Speaker Nancy Pelosi (D-Calif.) vowed late last week that the House will aggressively pursue legislation related to the Iraq War, regardless of whether such bills stand a chance in the Senate. However, the three Iraq War bills on tap this week in the House are designed to garner bipartisan support and none would force the Bush administration to pull troops out of combat.
“We will appeal to the American people from the House of Representatives in a way that will be less dependent on what is legislatively possible in the United States Senate,” Pelosi said at a Friday press conference.
Pelosi criticized the Senate’s recent failure to cut off debate on a measure that would require military personnel receive time at home equal to that of their deployment, effectively killing the measure.

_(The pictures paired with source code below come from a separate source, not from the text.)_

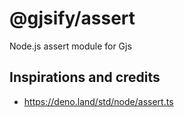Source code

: # @gjsify/assert

Node.js assert module for Gjs

## Inspirations and credits
- https://deno.land/std/node/assert.ts


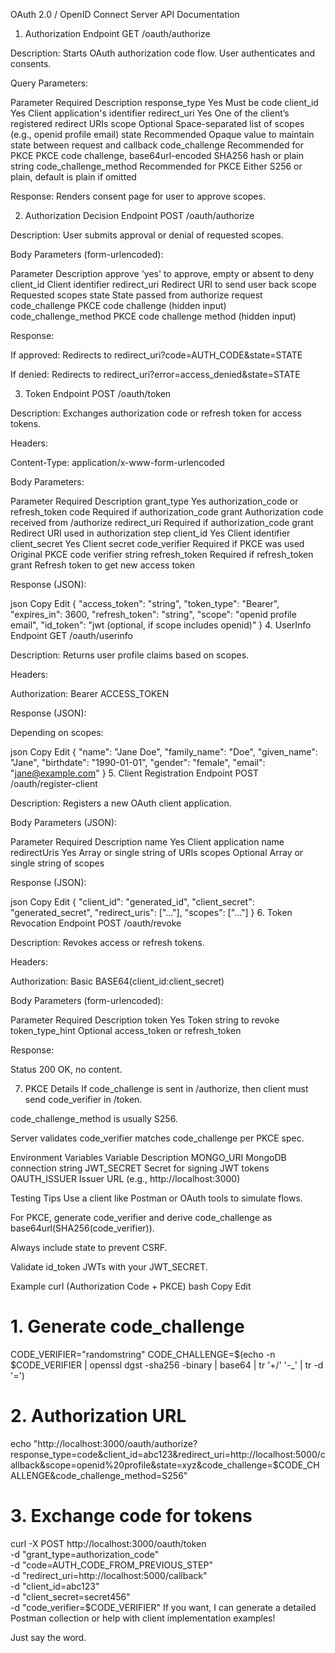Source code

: OAuth 2.0 / OpenID Connect Server API Documentation
1. Authorization Endpoint
GET /oauth/authorize

Description:
Starts OAuth authorization code flow. User authenticates and consents.

Query Parameters:

Parameter	Required	Description
response_type	Yes	Must be code
client_id	Yes	Client application's identifier
redirect_uri	Yes	One of the client’s registered redirect URIs
scope	Optional	Space-separated list of scopes (e.g., openid profile email)
state	Recommended	Opaque value to maintain state between request and callback
code_challenge	Recommended for PKCE	PKCE code challenge, base64url-encoded SHA256 hash or plain string
code_challenge_method	Recommended for PKCE	Either S256 or plain, default is plain if omitted

Response:
Renders consent page for user to approve scopes.

2. Authorization Decision Endpoint
POST /oauth/authorize

Description:
User submits approval or denial of requested scopes.

Body Parameters (form-urlencoded):

Parameter	Description
approve	'yes' to approve, empty or absent to deny
client_id	Client identifier
redirect_uri	Redirect URI to send user back
scope	Requested scopes
state	State passed from authorize request
code_challenge	PKCE code challenge (hidden input)
code_challenge_method	PKCE code challenge method (hidden input)

Response:

If approved: Redirects to redirect_uri?code=AUTH_CODE&state=STATE

If denied: Redirects to redirect_uri?error=access_denied&state=STATE

3. Token Endpoint
POST /oauth/token

Description:
Exchanges authorization code or refresh token for access tokens.

Headers:

Content-Type: application/x-www-form-urlencoded

Body Parameters:

Parameter	Required	Description
grant_type	Yes	authorization_code or refresh_token
code	Required if authorization_code grant	Authorization code received from /authorize
redirect_uri	Required if authorization_code grant	Redirect URI used in authorization step
client_id	Yes	Client identifier
client_secret	Yes	Client secret
code_verifier	Required if PKCE was used	Original PKCE code verifier string
refresh_token	Required if refresh_token grant	Refresh token to get new access token

Response (JSON):

json
Copy
Edit
{
  "access_token": "string",
  "token_type": "Bearer",
  "expires_in": 3600,
  "refresh_token": "string",
  "scope": "openid profile email",
  "id_token": "jwt (optional, if scope includes openid)"
}
4. UserInfo Endpoint
GET /oauth/userinfo

Description:
Returns user profile claims based on scopes.

Headers:

Authorization: Bearer ACCESS_TOKEN

Response (JSON):

Depending on scopes:

json
Copy
Edit
{
  "name": "Jane Doe",
  "family_name": "Doe",
  "given_name": "Jane",
  "birthdate": "1990-01-01",
  "gender": "female",
  "email": "jane@example.com"
}
5. Client Registration Endpoint
POST /oauth/register-client

Description:
Registers a new OAuth client application.

Body Parameters (JSON):

Parameter	Required	Description
name	Yes	Client application name
redirectUris	Yes	Array or single string of URIs
scopes	Optional	Array or single string of scopes

Response (JSON):

json
Copy
Edit
{
  "client_id": "generated_id",
  "client_secret": "generated_secret",
  "redirect_uris": ["..."],
  "scopes": ["..."]
}
6. Token Revocation Endpoint
POST /oauth/revoke

Description:
Revokes access or refresh tokens.

Headers:

Authorization: Basic BASE64(client_id:client_secret)

Body Parameters (form-urlencoded):

Parameter	Required	Description
token	Yes	Token string to revoke
token_type_hint	Optional	access_token or refresh_token

Response:

Status 200 OK, no content.

7. PKCE Details
If code_challenge is sent in /authorize, then client must send code_verifier in /token.

code_challenge_method is usually S256.

Server validates code_verifier matches code_challenge per PKCE spec.

Environment Variables
Variable	Description
MONGO_URI	MongoDB connection string
JWT_SECRET	Secret for signing JWT tokens
OAUTH_ISSUER	Issuer URL (e.g., http://localhost:3000)

Testing Tips
Use a client like Postman or OAuth tools to simulate flows.

For PKCE, generate code_verifier and derive code_challenge as base64url(SHA256(code_verifier)).

Always include state to prevent CSRF.

Validate id_token JWTs with your JWT_SECRET.

Example curl (Authorization Code + PKCE)
bash
Copy
Edit
# 1. Generate code_challenge
CODE_VERIFIER="randomstring"
CODE_CHALLENGE=$(echo -n $CODE_VERIFIER | openssl dgst -sha256 -binary | base64 | tr '+/' '-_' | tr -d '=')

# 2. Authorization URL
echo "http://localhost:3000/oauth/authorize?response_type=code&client_id=abc123&redirect_uri=http://localhost:5000/callback&scope=openid%20profile&state=xyz&code_challenge=$CODE_CHALLENGE&code_challenge_method=S256"

# 3. Exchange code for tokens
curl -X POST http://localhost:3000/oauth/token \
  -d "grant_type=authorization_code" \
  -d "code=AUTH_CODE_FROM_PREVIOUS_STEP" \
  -d "redirect_uri=http://localhost:5000/callback" \
  -d "client_id=abc123" \
  -d "client_secret=secret456" \
  -d "code_verifier=$CODE_VERIFIER"
If you want, I can generate a detailed Postman collection or help with client implementation examples!

Just say the word.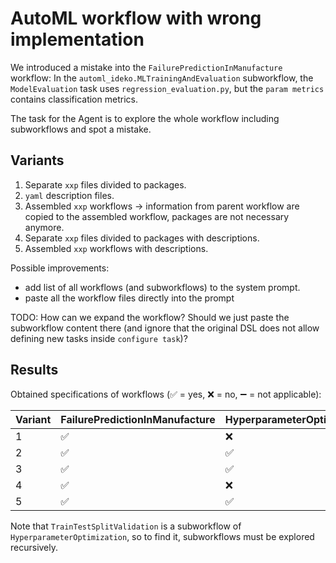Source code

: # AutoML workflow with wrong implementation

We introduced a mistake into the `FailurePredictionInManufacture` workflow: In the `automl_ideko.MLTrainingAndEvaluation` subworkflow, the `ModelEvaluation` task uses `regression_evaluation.py`, but the `param metrics` contains classification metrics.

The task for the Agent is to explore the whole workflow including subworkflows and spot a mistake.

## Variants

1. Separate `xxp` files divided to packages.
2. `yaml` description files.
3. Assembled `xxp` workflows -> information from parent workflow are copied to the assembled workflow, packages are not necessary anymore.
4. Separate `xxp` files divided to packages with descriptions.
5. Assembled `xxp` workflows with descriptions.

Possible improvements:

* add list of all workflows (and subworkflows) to the system prompt.
* paste all the workflow files directly into the prompt

TODO: How can we expand the workflow? Should we just paste the subworkflow content there (and ignore that the original DSL does not allow defining new tasks inside `configure task`)?

## Results

Obtained specifications of workflows (✅ = yes, ❌ = no, ➖ = not applicable):

|Variant|FailurePredictionInManufacture|HyperparameterOptimization|TrainTestSplitValidation|MLTrainingAndEvaluation|automl.AutoML|automl.MLTrainingAndEvaluation|
|-|-|-|-|-|-|-|
|1|✅|❌|❌|✅|✅|❌|
|2|✅|✅|❌|✅|➖|➖|
|3|✅|✅|❌|✅|➖|➖|
|4|✅|❌|❌|❌|❌|❌|
|5|✅|✅|❌|✅|➖|➖|

Note that `TrainTestSplitValidation` is a subworkflow of `HyperparameterOptimization`, so to find it, subworkflows must be explored recursively.
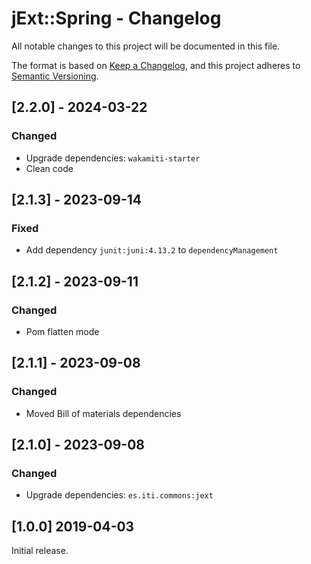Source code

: # jExt::Spring - Changelog

All notable changes to this project will be documented in this file.

The format is based on [Keep a Changelog](https://keepachangelog.com/en/1.0.0/),
and this project adheres to [Semantic Versioning](https://semver.org/spec/v2.0.0.html).


## [2.2.0] - 2024-03-22

### Changed
- Upgrade dependencies: `wakamiti-starter`
- Clean code


## [2.1.3] - 2023-09-14

### Fixed
- Add dependency `junit:juni:4.13.2` to `dependencyManagement`


## [2.1.2] - 2023-09-11

### Changed
- Pom flatten mode


## [2.1.1] - 2023-09-08

### Changed
- Moved Bill of materials dependencies


## [2.1.0] - 2023-09-08

### Changed
- Upgrade dependencies: `es.iti.commons:jext`


## [1.0.0] 2019-04-03

Initial release.  
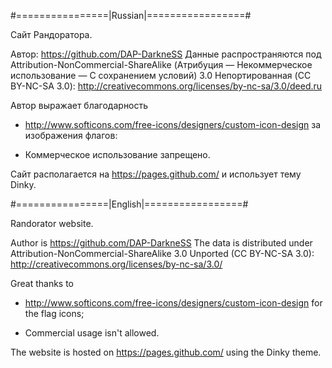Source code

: #================|Russian|=================#

Сайт Рандоратора.

Автор: https://github.com/DAP-DarkneSS 
Данные распространяются под Attribution-NonCommercial-ShareAlike
(Атрибуция — Некоммерческое использование — С сохранением условий)
3.0 Непортированная (CC BY-NC-SA 3.0):
http://creativecommons.org/licenses/by-nc-sa/3.0/deed.ru

Автор выражает благодарность
* http://www.softicons.com/free-icons/designers/custom-icon-design
за изображения флагов:
 - Коммерческое использование запрещено.

Сайт располагается на https://pages.github.com/ и использует тему Dinky.

#================|English|=================#

Randorator website.

Author is https://github.com/DAP-DarkneSS
The data is distributed under Attribution-NonCommercial-ShareAlike 3.0
Unported (CC BY-NC-SA 3.0):
http://creativecommons.org/licenses/by-nc-sa/3.0/

Great thanks to
* http://www.softicons.com/free-icons/designers/custom-icon-design
for the flag icons;
 - Commercial usage isn't allowed.

The website is hosted on https://pages.github.com/ using the Dinky theme.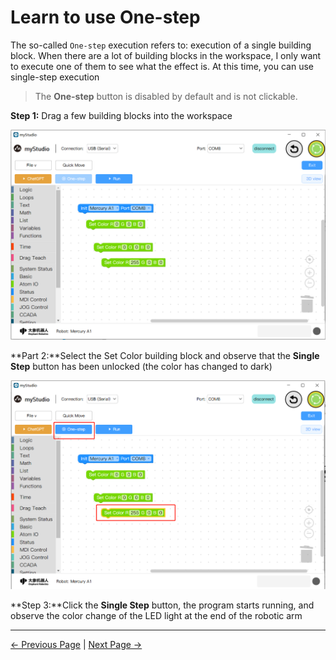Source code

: # Learn to use One-step

The so-called `One-step` execution refers to: execution of a single building block. When there are a lot of building blocks in the workspace, I only want to execute one of them to see what the effect is. At this time, you can use single-step execution

> The **One-step** button is disabled by default and is not clickable.



**Step 1:** Drag a few building blocks into the workspace

<img src="..\..\..\..\resources\5-BasicApplication\5.2-ApplicationUse\5.2.1-mystudio\1-myblockly\images\6\1.png" />



**Part 2:**Select the Set Color building block and observe that the **Single Step** button has been unlocked (the color has changed to dark)

<img src="..\..\..\..\resources\5-BasicApplication\5.2-ApplicationUse\5.2.1-mystudio\1-myblockly\images\6\2.png" />



**Step 3:**Click the **Single Step** button, the program starts running, and observe the color change of the LED light at the end of the robotic arm


---

[← Previous Page](./5-chatGPT.md) | [Next Page →](./7-program.md)



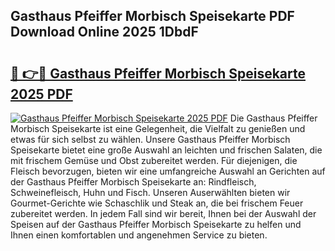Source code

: ## Gasthaus Pfeiffer Morbisch Speisekarte PDF Download Online 2025 1DbdF

# <h2><a href="http://gc76bm.nevu.top/?p=Gasthaus+Pfeiffer+Morbisch+Speisekarte">🔗 👉🔴 Gasthaus Pfeiffer Morbisch Speisekarte 2025 PDF</a></h2>

[![Gasthaus Pfeiffer Morbisch Speisekarte 2025 PDF](https://i.imgur.com/dBaPXMq.png)](http://gc76bm.nevu.top/?p=Gasthaus+Pfeiffer+Morbisch+Speisekarte)
Die Gasthaus Pfeiffer Morbisch Speisekarte ist eine Gelegenheit, die Vielfalt zu genießen und etwas für sich selbst zu wählen. Unsere Gasthaus Pfeiffer Morbisch Speisekarte bietet eine große Auswahl an leichten und frischen Salaten, die mit frischem Gemüse und Obst zubereitet werden. Für diejenigen, die Fleisch bevorzugen, bieten wir eine umfangreiche Auswahl an Gerichten auf der Gasthaus Pfeiffer Morbisch Speisekarte an: Rindfleisch, Schweinefleisch, Huhn und Fisch. Unseren Auserwählten bieten wir Gourmet-Gerichte wie Schaschlik und Steak an, die bei frischem Feuer zubereitet werden. In jedem Fall sind wir bereit, Ihnen bei der Auswahl der Speisen auf der Gasthaus Pfeiffer Morbisch Speisekarte zu helfen und Ihnen einen komfortablen und angenehmen Service zu bieten.
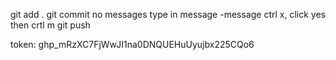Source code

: git add .
git commit no messages
type in message -message
ctrl x, click yes then crtl m 
git push

token: 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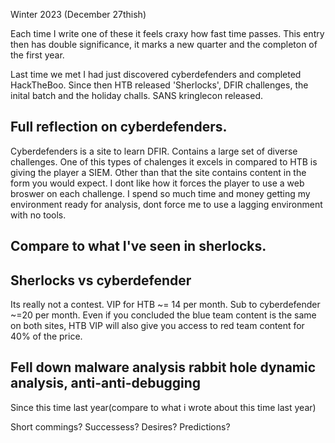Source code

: Winter 2023 (December 27thish) 


Each time I write one of these it feels craxy how fast time passes. This entry then has double significance, it marks a new quarter and the completon of the first year.


Last time we met I had just discovered cyberdefenders and completed HackTheBoo. Since then HTB released 'Sherlocks', DFIR challenges, the inital batch and the 
holiday challs. SANS kringlecon released.

## Full reflection on cyberdefenders. 

Cyberdefenders is a site to learn DFIR. Contains a large set of diverse challenges. One of this types of chalenges it excels in compared to HTB is giving
the player a SIEM. Other than that the site contains content in the form you would expect. I dont like how it forces the player to use a web broswer on each challenge. I spend so much time and money getting my environment ready for analysis, dont force me to use a lagging environment with no tools.

## Compare to what I've seen in sherlocks.



## Sherlocks vs cyberdefender

Its really not a contest. VIP for HTB ~= 14 per month. Sub to cyberdefender ~=20 per month. Even if you concluded the blue team content is the same on both sites,
HTB VIP will also give you access to red team content for 40% of the price.



## Fell down malware analysis rabbit hole dynamic analysis, anti-anti-debugging

Since this time last year(compare to what i wrote about this time last year)

Short commings? Successess? Desires? Predictions?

The House approved a similar bill in early August.
“We can’t go as slow as that ship,” Pelosi later added.
One of the bills to be considered this week would compel the Bush administration to develop a plan for troop withdrawal.
That legislation, sponsored by Reps. Neil Abercrombie (D-Hawaii) and John Tanner (D-Tenn.), would require President Bush and senior officials to submit a comprehensive redeployment strategy within 60 days.
The bill, expected to come to the floor on Tuesday under suspension, has the support of moderate lawmakers and also could draw strong Republican support. House Minority Leader John Boehner (R-Ohio) said last week GOP leadership would not oppose the measure, which the Armed Services Committee approved by an overwhelming 55-2 vote.
Members of the Democrats’ liberal wing have criticized the Abercrombie-Tanner proposal as toothless, however, and those lawmakers likely will vote against the bill.
In addition, the House will vote on legislation Wednesday from Rep. David Price (D-N.C.) to govern the conduct of government contractors and on a bill from Majority Leader Steny Hoyer (D-Md.) to improve government accountability and enhance the roles of federal inspectors general.
“For months the committees of jurisdiction have done dozens of oversight hearings,” Pelosi said. “What we have uncovered is waste, fraud and abuse, real corruption in the spending of this money in Iraq. No systems are in place for accountability and to find and prevent the abuse.”
The House could move to other Iraq-related legislation in October as well, Pelosi said, although she did not provide specifics. She also declined to say whether Democrats would continue to pursue specific timelines or a definitive deadline for withdrawal efforts.
In the meantime, the House has yet to resolve a timetable for a new supplemental war spending bill, expected to include White House requests for about $190 billion.
“What I am saying to the Appropriations Committee is that I want them to scrub this request — What is the mission? Where is the money going? — before we take up any other legislation,” Pelosi said.
During an appearance at the National Press Club, Hoyer said that timetable remains “under discussion,” but he asserted that the Democratic majority would not leave military personnel “without resources.” Democratic sources have said current funding levels should sustain operations in Iraq through at least January 2008.
Addressing criticisms about the Democratic majority’s inability to change the direction of the war since taking control of Congress this year, Hoyer said, “Turning a big ship takes time.” He added it also is difficult, given that the “captain at the wheel doesn’t believe we ought to change course.”
Asked whether he agreed with assertions in former Federal Reserve Chairman Alan Greenspan’s recently published memoirs that the Bush administration started the Iraq War in large part to protect oil interests, Hoyer said: “Perhaps he’s accurate.”
“I think it would be difficult to deny that was the case,” Hoyer later added, but he acknowledged that other factors — including concerns over the activities of the former Iraqi dictator Saddam Hussein — also played a role.